==== Excerpted data ====

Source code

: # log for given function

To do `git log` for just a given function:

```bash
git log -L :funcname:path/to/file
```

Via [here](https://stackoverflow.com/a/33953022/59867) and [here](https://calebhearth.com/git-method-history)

====
==== Excerpted data ====

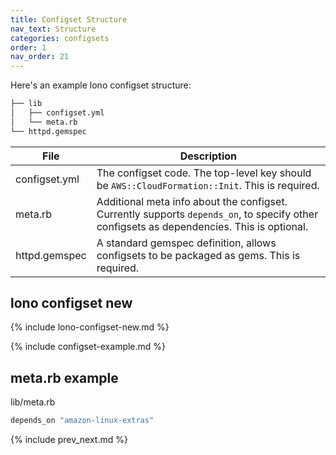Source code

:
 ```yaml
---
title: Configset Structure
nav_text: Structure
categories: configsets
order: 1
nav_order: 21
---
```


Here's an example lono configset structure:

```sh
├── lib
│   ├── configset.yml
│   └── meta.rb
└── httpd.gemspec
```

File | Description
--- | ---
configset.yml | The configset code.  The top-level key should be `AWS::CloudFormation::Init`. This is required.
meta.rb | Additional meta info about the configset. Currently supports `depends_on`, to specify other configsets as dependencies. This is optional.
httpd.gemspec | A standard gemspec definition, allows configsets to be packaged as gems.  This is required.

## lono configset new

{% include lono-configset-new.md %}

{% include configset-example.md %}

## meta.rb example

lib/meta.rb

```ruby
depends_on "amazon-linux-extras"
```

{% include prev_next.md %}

====

Copy every line from the data that includes the string "function".

The answer —
: # log for given function
To do `git log` for just a given function:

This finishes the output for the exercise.